School Discipline in Virginia – Part 3 — A Sharp Policy Turn to the Left after 2009

by James C. Sherlock

Here is the information from a slide briefing to the Loudon County school board on February 6, 2013.

“Experimentally.”

The slide itself was actually produced in 2008 by pbis.org. It seems like a bad joke now, but that was how it was presented.

Not a word about race there, but there surely is in a presentation linked by that organization now. Risk index and risk ratios? With cartoon figures of Black children? Seriously?

Did I mention that Newport News Public Schools is rated fluent in PBIS by the state ed school consortium that trains and rates PBIS schools? They probably would take issue with all of those promises.

As would most of the working staff of schools across Virginia that use PBIS.

So how did we get here?

The measures of the success or failure of any intervention designed to improve discipline are the outcomes of that intervention.

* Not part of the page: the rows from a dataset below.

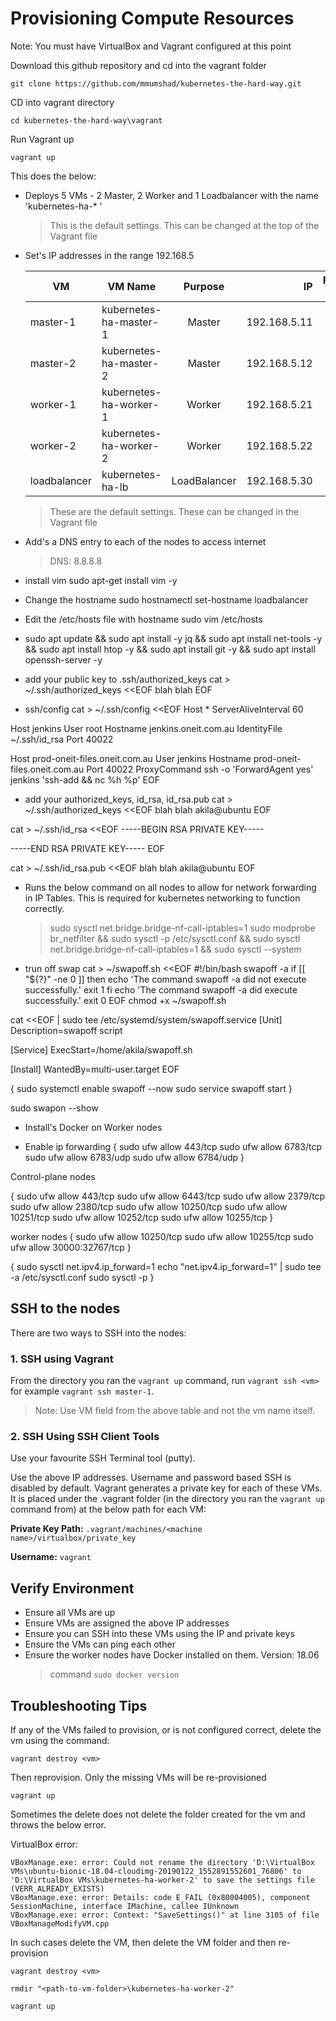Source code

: # Provisioning Compute Resources

Note: You must have VirtualBox and Vagrant configured at this point

Download this github repository and cd into the vagrant folder

`git clone https://github.com/mmumshad/kubernetes-the-hard-way.git`

CD into vagrant directory

`cd kubernetes-the-hard-way\vagrant`

Run Vagrant up

`vagrant up`


This does the below:

- Deploys 5 VMs - 2 Master, 2 Worker and 1 Loadbalancer with the name 'kubernetes-ha-* '
    > This is the default settings. This can be changed at the top of the Vagrant file

- Set's IP addresses in the range 192.168.5

    | VM            |  VM Name               | Purpose       | IP           | Forwarded Port   |
    | ------------  | ---------------------- |:-------------:| ------------:| ----------------:|
    | master-1      | kubernetes-ha-master-1 | Master        | 192.168.5.11 |     2711         |
    | master-2      | kubernetes-ha-master-2 | Master        | 192.168.5.12 |     2712         |
    | worker-1      | kubernetes-ha-worker-1 | Worker        | 192.168.5.21 |     2721         |
    | worker-2      | kubernetes-ha-worker-2 | Worker        | 192.168.5.22 |     2722         |
    | loadbalancer  | kubernetes-ha-lb       | LoadBalancer  | 192.168.5.30 |     2730         |

    > These are the default settings. These can be changed in the Vagrant file

- Add's a DNS entry to each of the nodes to access internet
    > DNS: 8.8.8.8

- install vim
sudo apt-get install vim -y

- Change the hostname
 sudo hostnamectl set-hostname loadbalancer
- Edit the /etc/hosts file with hostname
sudo vim /etc/hosts


- sudo apt update && sudo apt install -y jq && sudo apt install net-tools -y && sudo apt install htop -y && sudo apt install git -y && sudo apt install openssh-server -y

- add your public key to .ssh/authorized_keys
cat > ~/.ssh/authorized_keys <<EOF
blah blah
EOF


- ssh/config
cat > ~/.ssh/config <<EOF
Host *
    ServerAliveInterval 60

Host jenkins
 User root
 Hostname jenkins.oneit.com.au
 IdentityFile ~/.ssh/id_rsa
 Port 40022

Host prod-oneit-files.oneit.com.au
 User jenkins
 Hostname prod-oneit-files.oneit.com.au
 Port 40022
 ProxyCommand ssh -o 'ForwardAgent yes' jenkins 'ssh-add && nc %h %p'
EOF

- add your authorized_keys,  id_rsa,  id_rsa.pub
cat > ~/.ssh/authorized_keys <<EOF
blah blah akila@ubuntu
EOF

cat > ~/.ssh/id_rsa <<EOF
-----BEGIN RSA PRIVATE KEY-----

-----END RSA PRIVATE KEY-----
EOF

cat > ~/.ssh/id_rsa.pub <<EOF
blah blah akila@ubuntu
EOF


- Runs the below command on all nodes to allow for network forwarding in IP Tables.
  This is required for kubernetes networking to function correctly.
    > sudo sysctl net.bridge.bridge-nf-call-iptables=1
sudo modprobe br_netfilter && sudo sysctl -p /etc/sysctl.conf && sudo sysctl net.bridge.bridge-nf-call-iptables=1 && sudo sysctl --system

- trun off swap
cat > ~/swapoff.sh <<EOF
#!/bin/bash
swapoff -a
if [[ "${?}" -ne 0 ]]
then
  echo 'The command swapoff -a did not execute successfully.'
  exit 1
fi
echo 'The command swapoff -a did execute successfully.'
exit 0
EOF
chmod +x ~/swapoff.sh


cat <<EOF | sudo tee /etc/systemd/system/swapoff.service
[Unit]
Description=swapoff script

[Service]
ExecStart=/home/akila/swapoff.sh

[Install]
WantedBy=multi-user.target
EOF


{
  sudo systemctl enable swapoff --now
  sudo service swapoff start
}

sudo swapon --show

- Install's Docker on Worker nodes

- Enable ip forwarding
{
    sudo ufw allow 443/tcp
    sudo ufw allow 6783/tcp
    sudo ufw allow 6783/udp
    sudo ufw allow 6784/udp
}

Control-plane nodes

{
    sudo ufw allow 443/tcp
    sudo ufw allow 6443/tcp
    sudo ufw allow 2379/tcp
    sudo ufw allow 2380/tcp
    sudo ufw allow 10250/tcp
    sudo ufw allow 10251/tcp
    sudo ufw allow 10252/tcp
    sudo ufw allow 10255/tcp
}

worker nodes
{
    sudo ufw allow 10250/tcp
    sudo ufw allow 10255/tcp
    sudo ufw allow 30000:32767/tcp
}

{
  sudo sysctl net.ipv4.ip_forward=1
  echo "net.ipv4.ip_forward=1" | sudo tee -a /etc/sysctl.conf
  sudo sysctl -p
}




## SSH to the nodes

There are two ways to SSH into the nodes:

### 1. SSH using Vagrant

  From the directory you ran the `vagrant up` command, run `vagrant ssh <vm>` for example `vagrant ssh master-1`.
  > Note: Use VM field from the above table and not the vm name itself.

### 2. SSH Using SSH Client Tools

Use your favourite SSH Terminal tool (putty).

Use the above IP addresses. Username and password based SSH is disabled by default.
Vagrant generates a private key for each of these VMs. It is placed under the .vagrant folder (in the directory you ran the `vagrant up` command from) at the below path for each VM:

**Private Key Path:** `.vagrant/machines/<machine name>/virtualbox/private_key`

**Username:** `vagrant`


## Verify Environment

- Ensure all VMs are up
- Ensure VMs are assigned the above IP addresses
- Ensure you can SSH into these VMs using the IP and private keys
- Ensure the VMs can ping each other
- Ensure the worker nodes have Docker installed on them. Version: 18.06
  > command `sudo docker version`

## Troubleshooting Tips

If any of the VMs failed to provision, or is not configured correct, delete the vm using the command:

`vagrant destroy <vm>`

Then reprovision. Only the missing VMs will be re-provisioned

`vagrant up`


Sometimes the delete does not delete the folder created for the vm and throws the below error.

VirtualBox error:

    VBoxManage.exe: error: Could not rename the directory 'D:\VirtualBox VMs\ubuntu-bionic-18.04-cloudimg-20190122_1552891552601_76806' to 'D:\VirtualBox VMs\kubernetes-ha-worker-2' to save the settings file (VERR_ALREADY_EXISTS)
    VBoxManage.exe: error: Details: code E_FAIL (0x80004005), component SessionMachine, interface IMachine, callee IUnknown
    VBoxManage.exe: error: Context: "SaveSettings()" at line 3105 of file VBoxManageModifyVM.cpp

In such cases delete the VM, then delete the VM folder and then re-provision

`vagrant destroy <vm>`

`rmdir "<path-to-vm-folder>\kubernetes-ha-worker-2"`

`vagrant up`

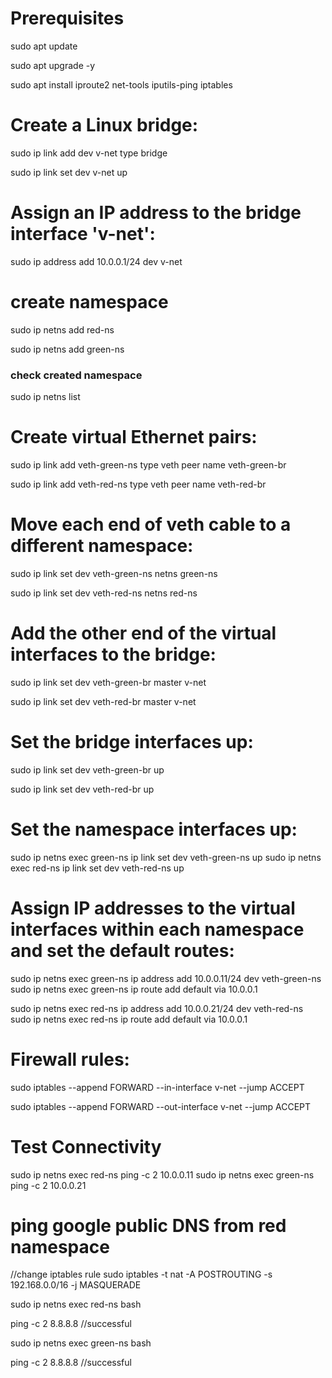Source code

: # Prerequisites
sudo apt update

sudo apt upgrade -y

sudo apt install iproute2 net-tools iputils-ping iptables
# Create a Linux bridge:
sudo ip link add dev v-net type bridge

sudo ip link set dev v-net up

# Assign an IP address to the bridge interface 'v-net':
sudo ip address add 10.0.0.1/24 dev v-net

# create namespace

sudo ip netns add red-ns

sudo ip netns add green-ns

### check created namespace

sudo ip netns list

# Create virtual Ethernet pairs:
sudo ip link add veth-green-ns type veth peer name veth-green-br

sudo ip link add veth-red-ns type veth peer name veth-red-br

# Move each end of veth cable to a different namespace:
sudo ip link set dev veth-green-ns netns green-ns

sudo ip link set dev veth-red-ns netns red-ns

# Add the other end of the virtual interfaces to the bridge:
sudo ip link set dev veth-green-br master v-net

sudo ip link set dev veth-red-br master v-net

# Set the bridge interfaces up:
sudo ip link set dev veth-green-br up

sudo ip link set dev veth-red-br up

# Set the namespace interfaces up:
sudo ip netns exec green-ns ip link set dev veth-green-ns up
sudo ip netns exec red-ns ip link set dev veth-red-ns up

# Assign IP addresses to the virtual interfaces within each namespace and set the default routes:
sudo ip netns exec green-ns ip address add 10.0.0.11/24 dev veth-green-ns
sudo ip netns exec green-ns ip route add default via 10.0.0.1

sudo ip netns exec red-ns ip address add 10.0.0.21/24 dev veth-red-ns
sudo ip netns exec red-ns ip route add default via 10.0.0.1

#  Firewall rules:
sudo iptables --append FORWARD --in-interface v-net --jump ACCEPT

sudo iptables --append FORWARD --out-interface v-net --jump ACCEPT

# Test Connectivity
sudo ip netns exec red-ns ping -c 2 10.0.0.11
sudo ip netns exec green-ns ping -c 2 10.0.0.21


# ping google public DNS from red namespace

//change iptables rule 
sudo iptables -t nat -A POSTROUTING -s 192.168.0.0/16 -j MASQUERADE

sudo ip netns exec red-ns bash

ping -c 2 8.8.8.8 //successful

sudo ip netns exec green-ns bash

ping -c 2 8.8.8.8 //successful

Outcomes should be described in terms of whether student discipline or academics or both show improvements (or regressions) compared both

  • in relative terms to past performance; and
  • to alternative interventions.

School-wide interventions require a lot of training and great efforts to implement, so those chosen need to work or be discarded.

We spent the last part of this series discussing the fact that the federal Department of Education has published strong evidence in scientifically valid studies that the intervention framework Positive Behavioral Interventions and Supports (PBIS) has not resulted in positive improvements.

But let’s move on.

How is PBIS working out at the level of individual school divisions and schools in Virginia?

I have found it surprisingly and maddeningly difficult to get a direct answer from the school division and school board web sites. Depending upon the school division, so will you.

But the entire positive school-wide discipline movement, so promising at first, took a hard left turn in Virginia in the second decade of this century.

PBIS as currently practiced is now focused on establishing racial and ethnic proportionality of discipline. It changes the rules, redefines offenses and their consequences and punishes those who do not minimize racial disparities in reporting of discipline statistics.

Preventing bad behavior is not nearly on that level as an agenda.

And they actually think, or say they think, that they are helping teachers and kids that way.

Let’s look.

Origins of Positive Schoolwide Discipline in Virginia Schools. In 2009, with Tim Kaine as Governor, the Superintendent of Public Instruction published the fourth edition of An Introduction to Effective Schoolwide Discipline in Virginia (Effective Discipline).

It was subtitled “A Statewide Initiative to Support Positive Academic and Behavioral Outcomes for All Students.” It discussed improving the behaviors of all students.

Students with disabilities were singled out, but not by race.

It focused on things like

  • affording teachers more time for instruction;
  • improved academic achievement through reduced disruptions;
  • reducing negative consequences for students that led to more antisocial acts and poor academic performance;
  • scientifically based interventions;
  • advising school personnel to “(a) look for ways to alter aspects of the social as well as instructional environment; (b) explicitly teach students what is expected of them; (c) acknowledge appropriate behavior in ways that are valued by students; and (d) explicitly provide faculty and staff with staff development on behavioral interventions and effective strategies to address behavioral problems;
  • at the student level, school personnel were said to rely on individual interventions based on formal Functional Behavioral Assessment (FBA).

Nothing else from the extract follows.